All of lore.kernel.org
 help / color / mirror / Atom feed
* [RFC PATCH 00/37] target/i386: new decoder + AVX implementation
@ 2022-09-11 23:03 Paolo Bonzini
  2022-09-11 23:03 ` [PATCH 01/37] target/i386: Define XMMReg and access macros, align ZMM registers Paolo Bonzini
                   ` (36 more replies)
  0 siblings, 37 replies; 86+ messages in thread
From: Paolo Bonzini @ 2022-09-11 23:03 UTC (permalink / raw)
  To: qemu-devel

This series fleshes out more of the prototype table-driven decoder
and uses it to implement SSE and AVX.

As expected, there's a lot more lines here than in Paul's version
(roughly twice as much), but in my opinion it is a price worth paying
for future maintainability and for easier code review.  Nevertheless,
I cannot even explain how much his work helped; the authorship in
the log below doesn't tell the whole story because a bunch of patches
were extracted from his post and somewhat redone, not to mention the
wonderful tests.  In other words, he did all the hard and important work
that allowed me to proceed piecewise (and fast).
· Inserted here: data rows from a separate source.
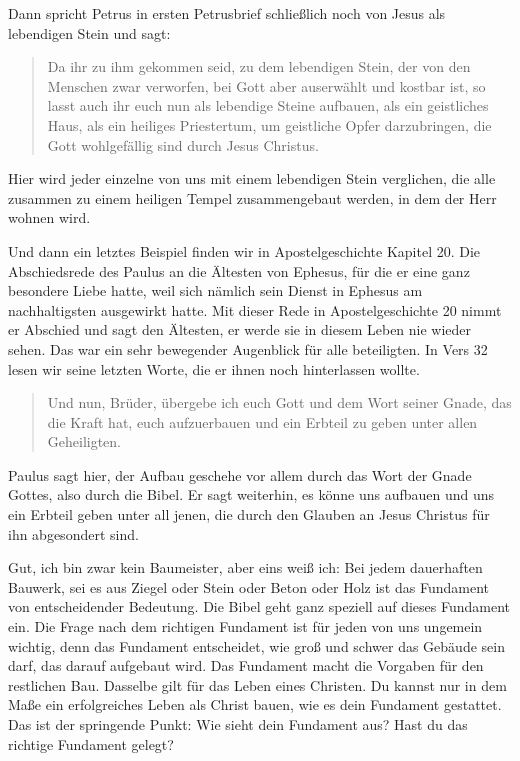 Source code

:Dann spricht Petrus in ersten Petrusbrief schließlich noch von Jesus als lebendigen Stein und sagt:

\begin{quotation}
  Da ihr zu ihm gekommen seid, zu dem lebendigen Stein, der von den Menschen zwar verworfen, bei Gott aber auserwählt und kostbar ist, so lasst auch ihr euch nun als lebendige Steine aufbauen, als ein geistliches Haus, als ein heiliges Priestertum, um geistliche Opfer darzubringen, die Gott wohlgefällig sind durch Jesus Christus. 
\end{quotation}

Hier wird jeder einzelne von uns mit einem lebendigen Stein verglichen, die alle zusammen zu einem heiligen Tempel zusammengebaut werden, in dem der Herr wohnen wird.

Und dann ein letztes Beispiel finden wir in Apostelgeschichte Kapitel 20. 
Die Abschiedsrede des Paulus an die Ältesten von Ephesus, für die er eine ganz besondere Liebe hatte, weil sich nämlich sein Dienst in Ephesus am nachhaltigsten ausgewirkt hatte. 
Mit dieser Rede in Apostelgeschichte 20 nimmt er Abschied und sagt den Ältesten, er werde sie in diesem Leben nie wieder sehen. 
Das war ein sehr bewegender Augenblick für alle beteiligten. 
In Vers 32 lesen wir seine letzten Worte, die er ihnen noch hinterlassen wollte.

\begin{quotation}
  Und nun, Brüder, übergebe ich euch Gott und dem Wort seiner Gnade, das die Kraft hat, euch aufzuerbauen und ein Erbteil zu geben unter allen Geheiligten.
\end{quotation}

Paulus sagt hier, der Aufbau geschehe vor allem durch das Wort der Gnade Gottes, also durch die Bibel. 
Er sagt weiterhin, es könne uns aufbauen und uns ein Erbteil geben unter all jenen, die durch den Glauben an Jesus Christus für ihn abgesondert sind.

Gut, ich bin zwar kein Baumeister, aber eins weiß ich: Bei jedem dauerhaften Bauwerk, sei es aus Ziegel oder Stein oder Beton oder Holz ist das Fundament von entscheidender Bedeutung. 
Die Bibel geht ganz speziell auf dieses Fundament ein. 
Die Frage nach dem richtigen Fundament ist für jeden von uns ungemein wichtig, denn das Fundament entscheidet, wie groß und schwer das Gebäude sein darf, das darauf aufgebaut wird. Das Fundament macht die Vorgaben für den restlichen Bau. 
Dasselbe gilt für das Leben eines Christen. 
Du kannst nur in dem Maße ein erfolgreiches Leben als Christ bauen, wie es dein Fundament gestattet. 
Das ist der springende Punkt: Wie sieht dein Fundament aus? Hast du das richtige Fundament gelegt?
Interestingly, this also found a bunch of errors in the Intel manual,
which I have noted in the source and have forwarded to the contacts I
have there.  But overall the manual proved to be very easy to convert
to source code.  About 10% of the instructions needed some kind of
special casing, most of them due to differences between register and
memory operands.

Inspired by Richard's series at
https://lore.kernel.org/qemu-devel/20220822223722.1697758-1-richard.henderson@linaro.org,
I also took the opportunity to use gvec here and there, especially for
moves.  However, helpers are not converted to gvec style.  Another
possible cleanup to be done on top entails checking which helpers really
need the cpu_env argument.  Most of the integer ones probably don't,
for example, because the separate generator functions of the new decoder
provide a little more flexibility there.

This is not quite ready for commit, mostly because I haven't yet tested
it on big-endian architectures and on system emulation, but I thought I'd
throw it out early.  SSE4a translation is not tested yet either, and I will
probably convert 3DNow to the new decoder too, because it seems trivial.

Compared to the very first post, of course the decoder core is more
fleshed out.  New features include: supporting MMX instructions without
having to write them down separately; 4-operand instructions; CPUID
feature testing; simplified handling of opcodes with mandatory 66/F3/F2
prefixes.  On the other hand I left out the implementation of the one
byte opcodes, focusing on MMX and SSE instead.  Some "specials" are
not needed (e.g. NoSeg which is used for LEA) so it's not included.

Patches 1-4 are cleanups to translate.c that come in handy with the new
decoder.

Patches 5-11 add the generic framework for x86 decoding.

Patches 12-13 move all existing VEX instructions to the new decoder.
While at it, it also add the other integer instructions in the 0F38 and
0F3A opcode range, because the corresponding patches for SSE and AVX
instructions are big enough.  As of patch 13, however, these non-VEX
instructions will still be translated by the old decoder.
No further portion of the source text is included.